Reason 4: The lifelong skills learned through New City Neighbors teach the students involved to love well.
In both the Breaktime Bakery and the Urban Farm, 6th-12th grade students are taught practical skills by New City Neighbors staff. Our culture tends to think of skills purely in terms of employment--I learn something so that I can get a job. But Christians should think bigger than this. Any job that is morally legitimate contributes a good or service to the broader society. This means that good work is not just about getting a paycheck. In fact, if we understand it properly, good work means loving our neighbor well. To love, however, requires work to learn practical skills. Allow me to quote from Wendell Berry at length:
"Charity [or love] is a theological virtue and is prompted, no doubt, by a theological emotion, but it is also a practical virtue because it must be practiced. The requirements of this complex charity cannot be fulfilled by smiling in abstract beneficence on our neighbors and on the scenery. It must come to acts, which must come from skills. Real charity calls for the study of agriculture, soil husbandry, engineering, architecture, mining, manufacturing, transportation, the making of monuments and pictures, songs and stories. It calls not just for skills but for the study and criticism of skills, because in all of them a choice must be made: they can be used either charitably or uncharitably.

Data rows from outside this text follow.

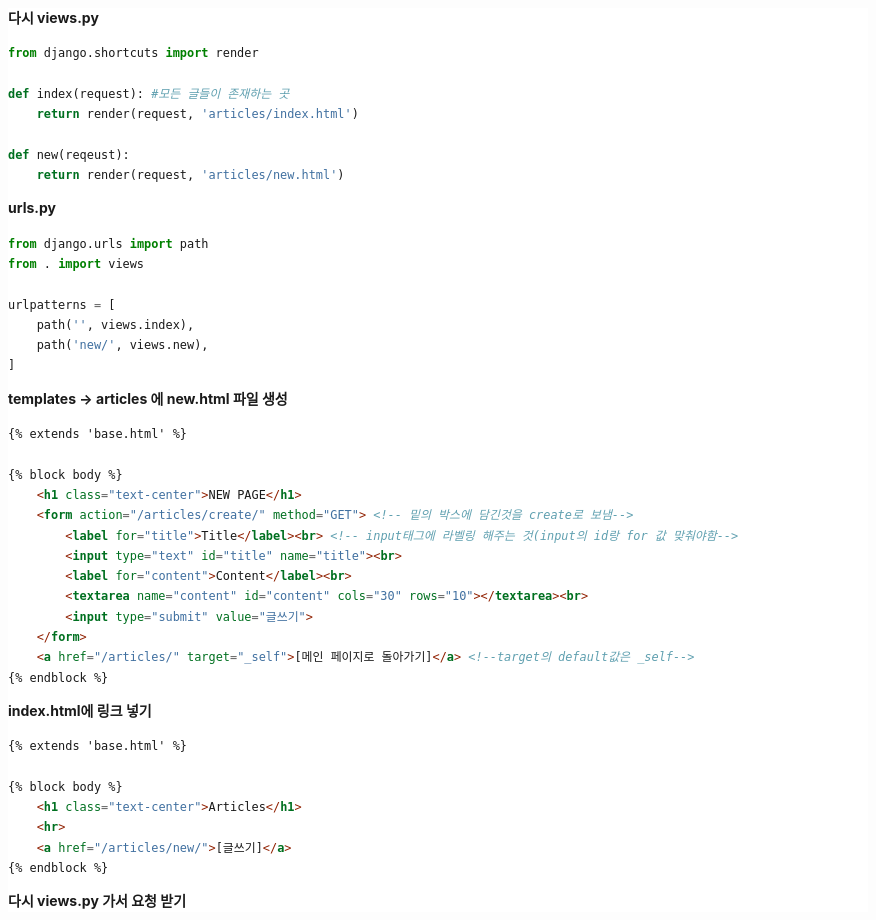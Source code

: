 

**다시 views.py**

```python
from django.shortcuts import render

def index(request): #모든 글들이 존재하는 곳
    return render(request, 'articles/index.html')

def new(reqeust):
    return render(request, 'articles/new.html')
```

**urls.py**

```python
from django.urls import path
from . import views

urlpatterns = [
    path('', views.index),
    path('new/', views.new),
]
```

**templates -> articles 에 new.html 파일 생성**

```html
{% extends 'base.html' %}

{% block body %}
    <h1 class="text-center">NEW PAGE</h1>
    <form action="/articles/create/" method="GET"> <!-- 밑의 박스에 담긴것을 create로 보냄-->
        <label for="title">Title</label><br> <!-- input태그에 라벨링 해주는 것(input의 id랑 for 값 맞춰야함-->
        <input type="text" id="title" name="title"><br>
        <label for="content">Content</label><br>
        <textarea name="content" id="content" cols="30" rows="10"></textarea><br>
        <input type="submit" value="글쓰기">
    </form>
    <a href="/articles/" target="_self">[메인 페이지로 돌아가기]</a> <!--target의 default값은 _self-->
{% endblock %}
```

**index.html에 링크 넣기**

```html
{% extends 'base.html' %}

{% block body %}
    <h1 class="text-center">Articles</h1>
    <hr>
    <a href="/articles/new/">[글쓰기]</a>
{% endblock %}
```

**다시 views.py 가서 요청 받기**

How can you love your neighbor if you don't know how to build or mend a fence, how to keep your filth out of his water supply and your poison out of his air; or if you do not produce anything and so have nothing to offer, or do not take care of yourself and so become a burden? How can you be a neighbor without applying principle--without bringing virtue to a practical issue? How will you practical virtue without skill?
The ability to be good is not the ability to do nothing. It is not negative or passive. It is the ability to do something well--to do good work for good reasons. In order to be good you have to know how --and this knowing is vast, complex, humble, and humbling; it is of the mind and of the hands, and of neither alone.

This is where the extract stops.